Four Key Stages of a Physician Practice M&A Transaction
- Letter of Intent: As with non-healthcare areas of M&A transactions, the letter of intent (LOI) can be important and beneficial to the buyer and seller. For the buyer, the goal of the LOI is to get the seller under exclusivity. More often than not, these types of acquisitions are less competitive and the buyer may get a longer exclusivity period, as the due diligence process will take longer. For the seller, the LOI provides an opportunity to gather as much detail as possible on the terms of the transaction, such as sale price, employment agreements, covenant terms, etc.
- Due Diligence: By performing due diligence, involved parties mitigate risk by identifying early-on healthcare-related compliance issues. In transactions where the buyer plans to obtain representation and warranty insurance (RWI) coverage, or the buyer is obtaining debt financing, comprehensive legal due diligence and accompanying reports are required. However, even when RWI coverage and debt financing are not in play, organized and thoughtful due diligence can be critical.
- Key regulatory issues will vary based on physician practice specialty, such as ortho, GI, women’s health, substance abuse, and hospital-based specialties. Diligence should be customized by specialty.
- Healthcare regulatory due diligence typically consists of the following: written diligence requests for documents and information; engaging experts to conduct billing and coding review and fair market value evaluations; and management interview with physician owner or practice administrator.
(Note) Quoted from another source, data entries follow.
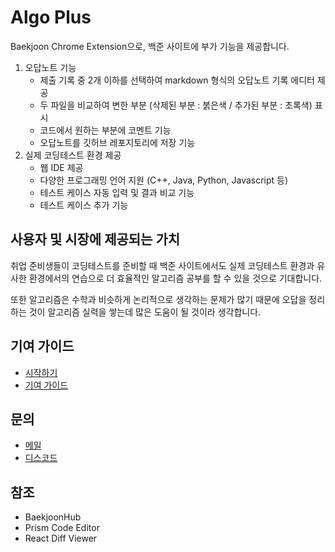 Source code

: # Algo Plus

Baekjoon Chrome Extension으로, 백준 사이트에 부가 기능을 제공합니다.

1. 오답노트 기능
    - 제출 기록 중 2개 이하를 선택하여 markdown 형식의 오답노트 기록 에디터 제공
    - 두 파일을 비교하여 변한 부분 (삭제된 부분 : 붉은색 / 추가된 부분 : 초록색) 표시
    - 코드에서 원하는 부분에 코멘트 기능
    - 오답노트를 깃허브 레포지토리에 저장 기능
2. 실제 코딩테스트 환경 제공
    - 웹 IDE 제공
    - 다양한 프로그래밍 언어 지원 (C++, Java, Python, Javascript 등)
    - 테스트 케이스 자동 입력 및 결과 비교 기능
    - 테스트 케이스 추가 기능

## 사용자 및 시장에 제공되는 가치

취업 준비생들이 코딩테스트를 준비할 때 백준 사이트에서도 실제 코딩테스트 환경과 유사한 환경에서의 연습으로 더 효율적인 알고리즘 공부를 할 수 있을 것으로 기대합니다.

또한 알고리즘은 수학과 비슷하게 논리적으로 생각하는 문제가 많기 때문에 오답을 정리하는 것이 알고리즘 실력을 쌓는데 많은 도움이 될 것이라 생각합니다.

## 기여 가이드

-   [시작하기](./docs/GetStarted.md)
-   [기여 가이드](./docs/ContributorGuide.md)

## 문의

-   [메일](mailto:algoplus.official@gmail.com)
-   [디스코드](https://discord.com/invite/w42B5JnJBq)

## 참조

-   BaekjoonHub
-   Prism Code Editor
-   React Diff Viewer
- When performing healthcare diligence, common areas to review include assessing an existing full or partial compliance program, reviewing payor agreements, analyzing fraud and abuse risk, reviewing at billing and coding programs, confirming necessary licensure/CPOM, and evaluating privacy compliance.
- Physician practices should conduct due diligence for their non-healthcare items as well, including, most notably, employment and employee benefits matters, corporate and material contracts, real estate, intellectual property, and others.
- Transaction Documents: In the primary transaction document, rollover equity is often a huge component of any physician practice acquisition, since buyers need the selling physicians to remain invested in the practices post-sale or otherwise risk having them leave or retire. Buyers will want to consider early on what percentage of rollover they expect selling physicians to maintain, who the rollover participants will be, and how best to structure in a tax-efficient way for both buyer and sellers. The acquisition agreement must also give due consideration to purchase price adjustment mechanics, sufficient representations and warranties and indemnity obligations, and appropriately tailored restrictive covenants. Perhaps even more negotiated than the primary purchase agreement is the new set of employment agreements created for the selling physicians, given they are often coming from a place where they were the sole owners in charge of everything. For a PE company, another important set of transaction documents is the practice management documents, including the management services agreement. This includes making sure physicians are aware of associated management fees, as well as the Directed Equity Transfer Agreement. Other documents and attachments effectuate the provision of administrative and management services on a non-clinical services basis.
- Post-Closing Obligations: For a PE firm, some healthcare-related items on their post-closing list should include notifying government agencies of a “change of information” filing (often within 30 days of closing) as well as relevant notifications to licensing agencies and commercial payors. Buyers should closely track due diligence recommendations stemming from the preclosing due diligence process, and build a plan to cover themselves from a compliance and legal perspective, but also set up themselves up for success in future exit transactions.